Então, madrugada dessas, por volta da quatro da manhã, sentado ao sofá tomando um café, à espera do dia raiar e eu acordar o filho e me pôr a caminho do trabalho, peguei-me a olhar para a minha velha caneca de café, de cerâmica esmaltada, dessas grandes, de 300 e tantos ml, de um alaranjado meio terroso. Há anos a tenho, mais de dez com certeza, é a última remanescente de outras três que foram sendo quebradas ao longo dos anos. E repô-las para quê, se não tomo café em duas ou três canecas ao mesmo tempo? Está em perfeitas condições. Não há um único lascado em sua borda, um único trinco ou rachado em seu corpo ou pintura. E não é que me peguei pensando? : preciso comprar outra caneca.
 
Remoí a ideia por uns dias e, então, nesta semana, durante meu horário de almoço, caminhei até uma loja de utilidades domésticas, As Maravilhas do Lar, a cerca de um quilômetro, um quilômetro e meio do meu local de trabalho para comprar a tal caneca.

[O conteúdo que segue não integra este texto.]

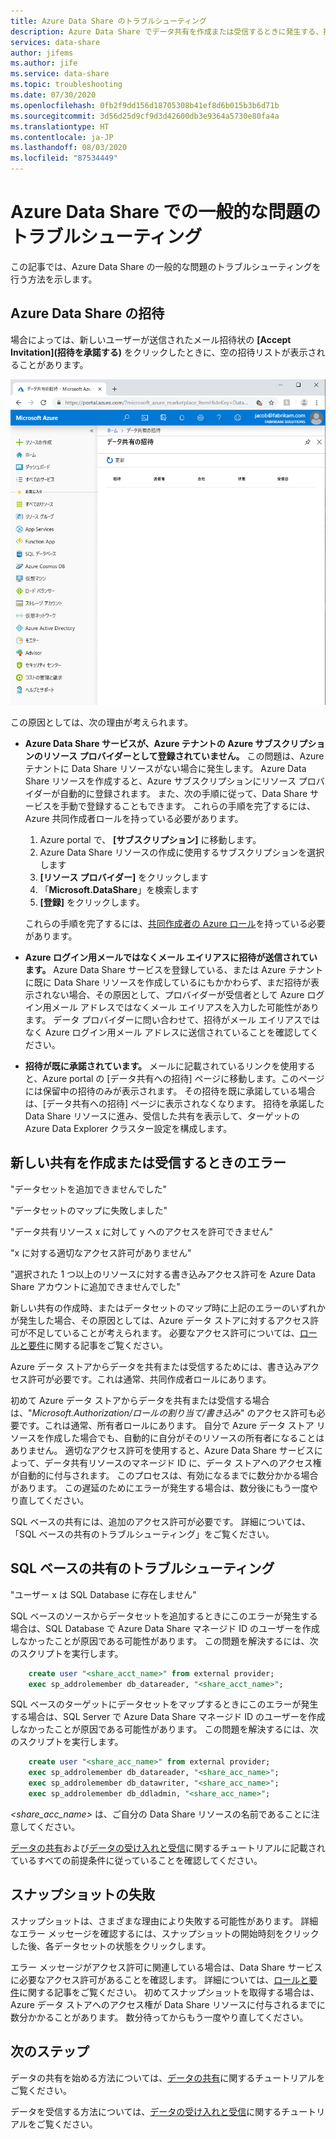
 ```yaml
---
title: Azure Data Share のトラブルシューティング
description: Azure Data Share でデータ共有を作成または受信するときに発生する、招待の問題やエラーを解決する方法について説明します。
services: data-share
author: jifems
ms.author: jife
ms.service: data-share
ms.topic: troubleshooting
ms.date: 07/30/2020
ms.openlocfilehash: 0fb2f9dd156d18705308b41ef8d6b015b3b6d71b
ms.sourcegitcommit: 3d56d25d9cf9d3d42600db3e9364a5730e80fa4a
ms.translationtype: HT
ms.contentlocale: ja-JP
ms.lasthandoff: 08/03/2020
ms.locfileid: "87534449"
---
```

# <a name="troubleshoot-common-issues-in-azure-data-share"></a>Azure Data Share での一般的な問題のトラブルシューティング 

この記事では、Azure Data Share の一般的な問題のトラブルシューティングを行う方法を示します。 

## <a name="azure-data-share-invitations"></a>Azure Data Share の招待 

場合によっては、新しいユーザーが送信されたメール招待状の **[Accept Invitation]\(招待を承諾する\)** をクリックしたときに、空の招待リストが表示されることがあります。 

![招待なし](media/no-invites.png)

この原因としては、次の理由が考えられます。

* **Azure Data Share サービスが、Azure テナントの Azure サブスクリプションのリソース プロバイダーとして登録されていません。** この問題は、Azure テナントに Data Share リソースがない場合に発生します。 Azure Data Share リソースを作成すると、Azure サブスクリプションにリソース プロバイダーが自動的に登録されます。 また、次の手順に従って、Data Share サービスを手動で登録することもできます。 これらの手順を完了するには、Azure 共同作成者ロールを持っている必要があります。

    1. Azure portal で、 **[サブスクリプション]** に移動します。
    1. Azure Data Share リソースの作成に使用するサブスクリプションを選択します
    1. **[リソース プロバイダー]** をクリックします
    1. 「**Microsoft.DataShare**」を検索します
    1. **[登録]** をクリックします。 

    これらの手順を完了するには、[共同作成者の Azure ロール](https://docs.microsoft.com/azure/role-based-access-control/built-in-roles#contributor)を持っている必要があります。 

* **Azure ログイン用メールではなくメール エイリアスに招待が送信されています。** Azure Data Share サービスを登録している、または Azure テナントに既に Data Share リソースを作成しているにもかかわらず、まだ招待が表示されない場合、その原因として、プロバイダーが受信者として Azure ログイン用メール アドレスではなくメール エイリアスを入力した可能性があります。 データ プロバイダーに問い合わせて、招待がメール エイリアスではなく Azure ログイン用メール アドレスに送信されていることを確認してください。

* **招待が既に承諾されています。** メールに記載されているリンクを使用すると、Azure portal の [データ共有への招待] ページに移動します。このページには保留中の招待のみが表示されます。 その招待を既に承諾している場合は、[データ共有への招待] ページに表示されなくなります。 招待を承諾した Data Share リソースに進み、受信した共有を表示して、ターゲットの Azure Data Explorer クラスター設定を構成します。

## <a name="error-when-creating-or-receiving-a-new-share"></a>新しい共有を作成または受信するときのエラー

"データセットを追加できませんでした"

"データセットのマップに失敗しました"

"データ共有リソース x に対して y へのアクセスを許可できません"

"x に対する適切なアクセス許可がありません"

"選択された 1 つ以上のリソースに対する書き込みアクセス許可を Azure Data Share アカウントに追加できませんでした"

新しい共有の作成時、またはデータセットのマップ時に上記のエラーのいずれかが発生した場合、その原因としては、Azure データ ストアに対するアクセス許可が不足していることが考えられます。 必要なアクセス許可については、[ロールと要件](concepts-roles-permissions.md)に関する記事をご覧ください。 

Azure データ ストアからデータを共有または受信するためには、書き込みアクセス許可が必要です。これは通常、共同作成者ロールにあります。 

初めて Azure データ ストアからデータを共有または受信する場合は、"*Microsoft.Authorization/ロールの割り当て/書き込み*" のアクセス許可も必要です。これは通常、所有者ロールにあります。 自分で Azure データ ストア リソースを作成した場合でも、自動的に自分がそのリソースの所有者になることはありません。 適切なアクセス許可を使用すると、Azure Data Share サービスによって、データ共有リソースのマネージド ID に、データ ストアへのアクセス権が自動的に付与されます。 このプロセスは、有効になるまでに数分かかる場合があります。 この遅延のためにエラーが発生する場合は、数分後にもう一度やり直してください。

SQL ベースの共有には、追加のアクセス許可が必要です。 詳細については、「SQL ベースの共有のトラブルシューティング」をご覧ください。

## <a name="troubleshooting-sql-based-sharing"></a>SQL ベースの共有のトラブルシューティング

"ユーザー x は SQL Database に存在しません"

SQL ベースのソースからデータセットを追加するときにこのエラーが発生する場合は、SQL Database で Azure Data Share マネージド ID のユーザーを作成しなかったことが原因である可能性があります。  この問題を解決するには、次のスクリプトを実行します。

```sql
    create user "<share_acct_name>" from external provider; 
    exec sp_addrolemember db_datareader, "<share_acct_name>";
```      
SQL ベースのターゲットにデータセットをマップするときにこのエラーが発生する場合は、SQL Server で Azure Data Share マネージド ID のユーザーを作成しなかったことが原因である可能性があります。  この問題を解決するには、次のスクリプトを実行します。

```sql
    create user "<share_acc_name>" from external provider; 
    exec sp_addrolemember db_datareader, "<share_acc_name>"; 
    exec sp_addrolemember db_datawriter, "<share_acc_name>"; 
    exec sp_addrolemember db_ddladmin, "<share_acc_name>";
```
*<share_acc_name>* は、ご自分の Data Share リソースの名前であることに注意してください。      

[データの共有](share-your-data.md)および[データの受け入れと受信](subscribe-to-data-share.md)に関するチュートリアルに記載されているすべての前提条件に従っていることを確認してください。

## <a name="snapshot-failed"></a>スナップショットの失敗
スナップショットは、さまざまな理由により失敗する可能性があります。 詳細なエラー メッセージを確認するには、スナップショットの開始時刻をクリックした後、各データセットの状態をクリックします。 

エラー メッセージがアクセス許可に関連している場合は、Data Share サービスに必要なアクセス許可があることを確認します。 詳細については、[ロールと要件](concepts-roles-permissions.md)に関する記事をご覧ください。 初めてスナップショットを取得する場合は、Azure データ ストアへのアクセス権が Data Share リソースに付与されるまでに数分かかることがあります。 数分待ってからもう一度やり直してください。

## <a name="next-steps"></a>次のステップ

データの共有を始める方法については、[データの共有](share-your-data.md)に関するチュートリアルをご覧ください。 

データを受信する方法については、[データの受け入れと受信](subscribe-to-data-share.md)に関するチュートリアルをご覧ください。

E comprei.  Não chega bem a ser preta, é mais um grafite escuro, pintura fosca, superfície meio áspera ao toque, uma vez que não esmaltada, 330 ml, R$ 9,90.
 
A caminho do caixa, desviei um pouco a rota e passei pela seção de que mais gosto nesses lugares, a de material escolar e de escritório. Nunca compro nada, mas gosto de olhar a variedade e as novidades do setor. Canetas, cadernos, fitas adesivas, grampeadores, furadores de papel. 
E lá estava : Bic Cristal Fashion 10 cores. Roxa, rosa, marrom, alaranjada, dourada, verde-piscina... Não me são novidade, existem há muito tempo. O preço, porém, capturou minha atenção, R$ 14,90, quando o normal é encontrá-las por aí entre vinte e trinta reais. 
Estava eu a precisar de canetas? De jeito nenhum. Aliás, tenho mais canetas do que jamais vou conseguir usar. Ao longo de décadas em sala de aula, fui recolhendo e guardando todas as canetas perdidas ou jogadas fora pelos alunos, que as recebem gratuitamente da escola e, por isso, não tomam nenhum cuidado em não perdê-las.
Não estava precisando de mais canetas. De jeito nenhum. Mas racionalizei : quem sabe se eu comprar umas canetas de cores diferentes, não acabo me animando mais em escrever? Comprei-as.
 
Então, só à saída da loja, caiu-me a ficha. Eu tinha acabado de me mimar!
Pããããããta que o pariu!!!!! Até o Azarão nessa frescura!
 
Uma caneca e um conjunto de canetas multicores. Fashion, ainda por cima.
Minha alma está mesmo a perigo. Sempre esteve.